=== Given data ===

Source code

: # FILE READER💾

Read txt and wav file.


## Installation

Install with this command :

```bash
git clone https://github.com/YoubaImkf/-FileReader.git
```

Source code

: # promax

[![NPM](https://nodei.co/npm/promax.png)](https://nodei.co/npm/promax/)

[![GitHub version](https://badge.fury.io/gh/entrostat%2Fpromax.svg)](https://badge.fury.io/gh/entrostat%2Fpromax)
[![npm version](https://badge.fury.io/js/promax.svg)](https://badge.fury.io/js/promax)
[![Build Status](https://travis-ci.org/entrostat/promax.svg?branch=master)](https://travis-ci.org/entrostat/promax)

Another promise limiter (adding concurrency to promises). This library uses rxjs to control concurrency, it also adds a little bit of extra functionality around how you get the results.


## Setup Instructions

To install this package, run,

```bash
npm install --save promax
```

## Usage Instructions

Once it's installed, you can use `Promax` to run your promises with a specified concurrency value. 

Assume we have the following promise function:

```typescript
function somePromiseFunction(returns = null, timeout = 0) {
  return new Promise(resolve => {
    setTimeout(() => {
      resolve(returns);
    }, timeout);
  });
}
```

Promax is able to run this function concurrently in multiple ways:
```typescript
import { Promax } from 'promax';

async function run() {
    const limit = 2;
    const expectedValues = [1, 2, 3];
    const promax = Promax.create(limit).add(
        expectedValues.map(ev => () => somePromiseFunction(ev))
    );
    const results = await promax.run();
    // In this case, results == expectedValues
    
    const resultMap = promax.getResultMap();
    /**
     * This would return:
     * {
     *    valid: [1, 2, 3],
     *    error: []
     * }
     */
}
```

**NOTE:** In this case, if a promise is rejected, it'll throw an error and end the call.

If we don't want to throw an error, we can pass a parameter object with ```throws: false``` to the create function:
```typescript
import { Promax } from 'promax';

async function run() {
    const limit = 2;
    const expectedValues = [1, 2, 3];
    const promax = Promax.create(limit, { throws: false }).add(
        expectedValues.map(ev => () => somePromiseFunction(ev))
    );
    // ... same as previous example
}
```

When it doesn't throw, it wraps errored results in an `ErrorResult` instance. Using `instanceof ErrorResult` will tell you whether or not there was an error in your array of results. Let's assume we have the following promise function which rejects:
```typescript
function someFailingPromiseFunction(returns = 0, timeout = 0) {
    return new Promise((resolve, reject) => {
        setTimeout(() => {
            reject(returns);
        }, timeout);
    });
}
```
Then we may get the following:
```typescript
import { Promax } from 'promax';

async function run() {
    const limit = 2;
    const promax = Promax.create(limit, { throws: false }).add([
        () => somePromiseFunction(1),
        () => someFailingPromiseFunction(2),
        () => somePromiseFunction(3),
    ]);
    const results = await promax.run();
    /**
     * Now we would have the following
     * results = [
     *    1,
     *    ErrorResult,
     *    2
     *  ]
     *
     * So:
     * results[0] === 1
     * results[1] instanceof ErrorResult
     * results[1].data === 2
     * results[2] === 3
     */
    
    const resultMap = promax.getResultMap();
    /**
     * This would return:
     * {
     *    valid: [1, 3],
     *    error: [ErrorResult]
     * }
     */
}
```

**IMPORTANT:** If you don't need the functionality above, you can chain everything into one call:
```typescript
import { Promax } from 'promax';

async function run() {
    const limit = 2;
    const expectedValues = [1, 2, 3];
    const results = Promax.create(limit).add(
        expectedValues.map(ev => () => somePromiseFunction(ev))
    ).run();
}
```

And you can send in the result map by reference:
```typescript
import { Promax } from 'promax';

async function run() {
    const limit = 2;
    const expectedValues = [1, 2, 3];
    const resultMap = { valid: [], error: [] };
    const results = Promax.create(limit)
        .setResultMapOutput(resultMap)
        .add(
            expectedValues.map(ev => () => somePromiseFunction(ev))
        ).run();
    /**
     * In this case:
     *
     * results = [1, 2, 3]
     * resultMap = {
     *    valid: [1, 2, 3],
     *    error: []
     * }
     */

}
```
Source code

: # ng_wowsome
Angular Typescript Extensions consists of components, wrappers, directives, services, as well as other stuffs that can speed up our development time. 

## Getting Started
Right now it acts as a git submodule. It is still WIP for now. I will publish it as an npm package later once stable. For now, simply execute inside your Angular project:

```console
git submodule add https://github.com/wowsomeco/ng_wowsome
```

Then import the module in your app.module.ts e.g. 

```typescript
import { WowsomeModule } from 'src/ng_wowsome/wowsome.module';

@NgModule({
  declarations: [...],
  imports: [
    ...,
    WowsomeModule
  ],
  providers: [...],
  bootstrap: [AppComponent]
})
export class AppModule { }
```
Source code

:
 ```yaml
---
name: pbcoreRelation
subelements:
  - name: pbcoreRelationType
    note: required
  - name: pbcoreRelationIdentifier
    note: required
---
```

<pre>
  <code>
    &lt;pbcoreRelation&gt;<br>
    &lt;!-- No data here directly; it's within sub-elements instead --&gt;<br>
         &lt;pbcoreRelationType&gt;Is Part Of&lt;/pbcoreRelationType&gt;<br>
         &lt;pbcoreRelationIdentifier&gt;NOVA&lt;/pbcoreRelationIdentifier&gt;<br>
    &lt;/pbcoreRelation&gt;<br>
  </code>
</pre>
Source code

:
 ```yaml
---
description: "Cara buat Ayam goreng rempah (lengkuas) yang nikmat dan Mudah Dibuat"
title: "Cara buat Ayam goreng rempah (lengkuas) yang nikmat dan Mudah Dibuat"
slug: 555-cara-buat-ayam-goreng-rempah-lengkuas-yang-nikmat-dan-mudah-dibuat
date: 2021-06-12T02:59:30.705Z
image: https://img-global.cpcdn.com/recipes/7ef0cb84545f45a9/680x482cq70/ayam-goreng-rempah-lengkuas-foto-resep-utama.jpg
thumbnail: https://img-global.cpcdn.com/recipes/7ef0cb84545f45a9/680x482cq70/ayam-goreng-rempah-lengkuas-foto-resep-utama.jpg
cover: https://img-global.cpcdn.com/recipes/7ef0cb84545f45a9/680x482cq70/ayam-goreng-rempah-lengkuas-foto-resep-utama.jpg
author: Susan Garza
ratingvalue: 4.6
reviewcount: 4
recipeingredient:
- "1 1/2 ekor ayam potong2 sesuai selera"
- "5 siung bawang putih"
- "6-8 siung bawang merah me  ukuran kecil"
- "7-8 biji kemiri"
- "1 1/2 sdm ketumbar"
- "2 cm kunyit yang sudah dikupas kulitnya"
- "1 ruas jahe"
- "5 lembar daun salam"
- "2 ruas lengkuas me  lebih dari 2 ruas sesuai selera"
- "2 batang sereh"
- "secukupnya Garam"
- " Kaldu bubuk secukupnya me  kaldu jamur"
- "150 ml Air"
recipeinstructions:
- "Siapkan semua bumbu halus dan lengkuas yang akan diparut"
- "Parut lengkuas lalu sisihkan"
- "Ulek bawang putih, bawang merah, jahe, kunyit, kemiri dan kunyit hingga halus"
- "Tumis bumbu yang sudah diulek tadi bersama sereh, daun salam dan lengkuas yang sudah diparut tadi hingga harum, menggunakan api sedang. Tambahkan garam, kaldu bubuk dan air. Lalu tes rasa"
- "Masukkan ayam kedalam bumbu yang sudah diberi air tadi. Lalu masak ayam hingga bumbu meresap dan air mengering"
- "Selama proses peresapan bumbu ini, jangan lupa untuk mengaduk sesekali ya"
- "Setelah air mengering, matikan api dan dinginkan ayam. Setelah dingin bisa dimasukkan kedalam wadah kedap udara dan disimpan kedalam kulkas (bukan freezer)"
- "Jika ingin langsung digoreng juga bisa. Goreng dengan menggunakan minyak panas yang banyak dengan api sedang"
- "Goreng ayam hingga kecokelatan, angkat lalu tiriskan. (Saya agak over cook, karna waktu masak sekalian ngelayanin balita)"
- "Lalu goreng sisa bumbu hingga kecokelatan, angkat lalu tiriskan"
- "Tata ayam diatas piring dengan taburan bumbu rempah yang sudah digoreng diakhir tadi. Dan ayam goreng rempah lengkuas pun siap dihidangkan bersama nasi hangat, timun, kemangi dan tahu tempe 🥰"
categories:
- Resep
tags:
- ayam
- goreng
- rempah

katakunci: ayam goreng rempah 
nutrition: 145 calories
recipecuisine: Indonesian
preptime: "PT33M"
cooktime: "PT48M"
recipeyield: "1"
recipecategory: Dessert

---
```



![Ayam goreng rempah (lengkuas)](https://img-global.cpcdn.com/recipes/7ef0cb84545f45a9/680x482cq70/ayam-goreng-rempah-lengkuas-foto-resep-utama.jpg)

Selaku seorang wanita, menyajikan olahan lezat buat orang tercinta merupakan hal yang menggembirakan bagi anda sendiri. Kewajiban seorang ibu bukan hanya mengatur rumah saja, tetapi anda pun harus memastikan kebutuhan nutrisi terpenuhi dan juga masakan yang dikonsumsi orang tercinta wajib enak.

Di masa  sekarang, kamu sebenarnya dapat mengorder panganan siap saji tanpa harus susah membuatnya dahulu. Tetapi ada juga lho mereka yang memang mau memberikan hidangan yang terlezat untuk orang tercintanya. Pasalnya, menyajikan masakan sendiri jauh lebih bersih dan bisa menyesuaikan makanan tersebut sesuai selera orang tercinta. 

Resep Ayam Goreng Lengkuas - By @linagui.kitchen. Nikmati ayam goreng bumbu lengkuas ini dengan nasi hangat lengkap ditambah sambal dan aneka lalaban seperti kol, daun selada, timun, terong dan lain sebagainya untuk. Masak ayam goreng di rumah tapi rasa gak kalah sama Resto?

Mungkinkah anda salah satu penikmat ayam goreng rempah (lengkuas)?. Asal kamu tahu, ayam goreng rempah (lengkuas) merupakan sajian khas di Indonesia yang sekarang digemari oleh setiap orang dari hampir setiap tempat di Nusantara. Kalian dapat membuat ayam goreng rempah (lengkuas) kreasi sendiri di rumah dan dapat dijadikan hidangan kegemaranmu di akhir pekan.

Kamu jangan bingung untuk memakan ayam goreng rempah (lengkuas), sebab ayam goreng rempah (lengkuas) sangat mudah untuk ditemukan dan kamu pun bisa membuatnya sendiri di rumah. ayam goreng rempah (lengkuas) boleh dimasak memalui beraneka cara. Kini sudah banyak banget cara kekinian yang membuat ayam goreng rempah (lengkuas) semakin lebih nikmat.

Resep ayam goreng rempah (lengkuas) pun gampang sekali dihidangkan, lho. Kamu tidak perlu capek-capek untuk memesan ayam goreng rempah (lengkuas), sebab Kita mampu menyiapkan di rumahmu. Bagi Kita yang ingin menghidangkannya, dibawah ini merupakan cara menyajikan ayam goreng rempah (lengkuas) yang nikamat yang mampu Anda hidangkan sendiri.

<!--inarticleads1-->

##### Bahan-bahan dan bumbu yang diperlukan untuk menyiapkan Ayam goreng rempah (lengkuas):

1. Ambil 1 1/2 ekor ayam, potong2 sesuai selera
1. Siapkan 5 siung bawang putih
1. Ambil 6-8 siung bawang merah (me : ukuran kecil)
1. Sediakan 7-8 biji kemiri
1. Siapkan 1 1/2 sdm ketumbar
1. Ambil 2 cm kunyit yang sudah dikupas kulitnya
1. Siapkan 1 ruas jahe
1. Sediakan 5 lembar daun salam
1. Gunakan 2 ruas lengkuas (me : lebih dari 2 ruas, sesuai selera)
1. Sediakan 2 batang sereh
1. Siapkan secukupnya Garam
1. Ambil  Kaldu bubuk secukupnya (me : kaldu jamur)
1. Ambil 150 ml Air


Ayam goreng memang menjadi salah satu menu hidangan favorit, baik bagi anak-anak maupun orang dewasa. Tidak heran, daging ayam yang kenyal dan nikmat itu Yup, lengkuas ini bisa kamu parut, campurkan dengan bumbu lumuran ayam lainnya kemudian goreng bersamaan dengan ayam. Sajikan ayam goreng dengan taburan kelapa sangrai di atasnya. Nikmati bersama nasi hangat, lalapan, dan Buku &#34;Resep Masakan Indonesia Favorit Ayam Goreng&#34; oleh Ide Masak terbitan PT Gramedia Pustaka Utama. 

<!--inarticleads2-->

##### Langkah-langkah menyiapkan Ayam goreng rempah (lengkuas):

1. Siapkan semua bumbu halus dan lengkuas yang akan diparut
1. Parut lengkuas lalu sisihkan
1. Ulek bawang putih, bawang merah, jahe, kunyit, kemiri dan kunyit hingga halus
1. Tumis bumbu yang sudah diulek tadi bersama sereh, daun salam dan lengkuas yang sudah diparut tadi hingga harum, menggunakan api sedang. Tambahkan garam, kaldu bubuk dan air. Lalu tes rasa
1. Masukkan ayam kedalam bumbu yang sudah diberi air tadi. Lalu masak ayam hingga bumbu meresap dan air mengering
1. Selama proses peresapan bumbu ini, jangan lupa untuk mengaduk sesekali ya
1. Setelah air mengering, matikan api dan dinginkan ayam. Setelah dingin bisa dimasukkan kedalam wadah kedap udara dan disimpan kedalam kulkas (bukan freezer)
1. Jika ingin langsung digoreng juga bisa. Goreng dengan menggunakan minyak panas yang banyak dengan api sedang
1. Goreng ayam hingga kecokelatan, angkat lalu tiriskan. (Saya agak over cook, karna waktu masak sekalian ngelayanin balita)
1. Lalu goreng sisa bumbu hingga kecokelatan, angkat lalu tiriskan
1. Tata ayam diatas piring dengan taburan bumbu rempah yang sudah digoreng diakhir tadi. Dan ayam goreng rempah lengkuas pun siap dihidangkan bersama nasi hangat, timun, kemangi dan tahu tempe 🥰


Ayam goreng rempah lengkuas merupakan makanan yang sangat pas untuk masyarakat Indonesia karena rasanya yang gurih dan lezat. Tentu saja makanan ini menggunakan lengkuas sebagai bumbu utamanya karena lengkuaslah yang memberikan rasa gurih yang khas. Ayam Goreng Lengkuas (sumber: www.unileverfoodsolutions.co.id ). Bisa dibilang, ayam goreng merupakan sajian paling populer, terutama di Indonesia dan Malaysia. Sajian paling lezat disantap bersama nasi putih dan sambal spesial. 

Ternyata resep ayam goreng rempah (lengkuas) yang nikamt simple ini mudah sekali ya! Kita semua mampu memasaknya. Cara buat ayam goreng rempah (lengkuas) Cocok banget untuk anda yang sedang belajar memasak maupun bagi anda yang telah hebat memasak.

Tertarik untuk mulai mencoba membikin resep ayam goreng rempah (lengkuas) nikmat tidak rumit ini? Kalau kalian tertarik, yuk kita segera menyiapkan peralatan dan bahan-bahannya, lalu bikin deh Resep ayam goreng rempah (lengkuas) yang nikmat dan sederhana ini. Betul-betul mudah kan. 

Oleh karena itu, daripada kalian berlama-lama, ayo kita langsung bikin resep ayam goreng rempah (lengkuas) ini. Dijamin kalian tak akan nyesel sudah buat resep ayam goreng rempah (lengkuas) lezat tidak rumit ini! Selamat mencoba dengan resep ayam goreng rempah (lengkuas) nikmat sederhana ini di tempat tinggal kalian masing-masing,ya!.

===

**Task instructions**
Word for word, restate the listing above from its first line to the line with "Once it's installed, you", keeping both.

**Written reply**
Source code

: # FILE READER💾

Read txt and wav file.


## Installation

Install with this command :

```bash
git clone https://github.com/YoubaImkf/-FileReader.git
```

Source code

: # promax

[![NPM](https://nodei.co/npm/promax.png)](https://nodei.co/npm/promax/)

[![GitHub version](https://badge.fury.io/gh/entrostat%2Fpromax.svg)](https://badge.fury.io/gh/entrostat%2Fpromax)
[![npm version](https://badge.fury.io/js/promax.svg)](https://badge.fury.io/js/promax)
[![Build Status](https://travis-ci.org/entrostat/promax.svg?branch=master)](https://travis-ci.org/entrostat/promax)

Another promise limiter (adding concurrency to promises). This library uses rxjs to control concurrency, it also adds a little bit of extra functionality around how you get the results.


## Setup Instructions

To install this package, run,

```bash
npm install --save promax
```

## Usage Instructions

Once it's installed, you can use `Promax` to run your promises with a specified concurrency value. 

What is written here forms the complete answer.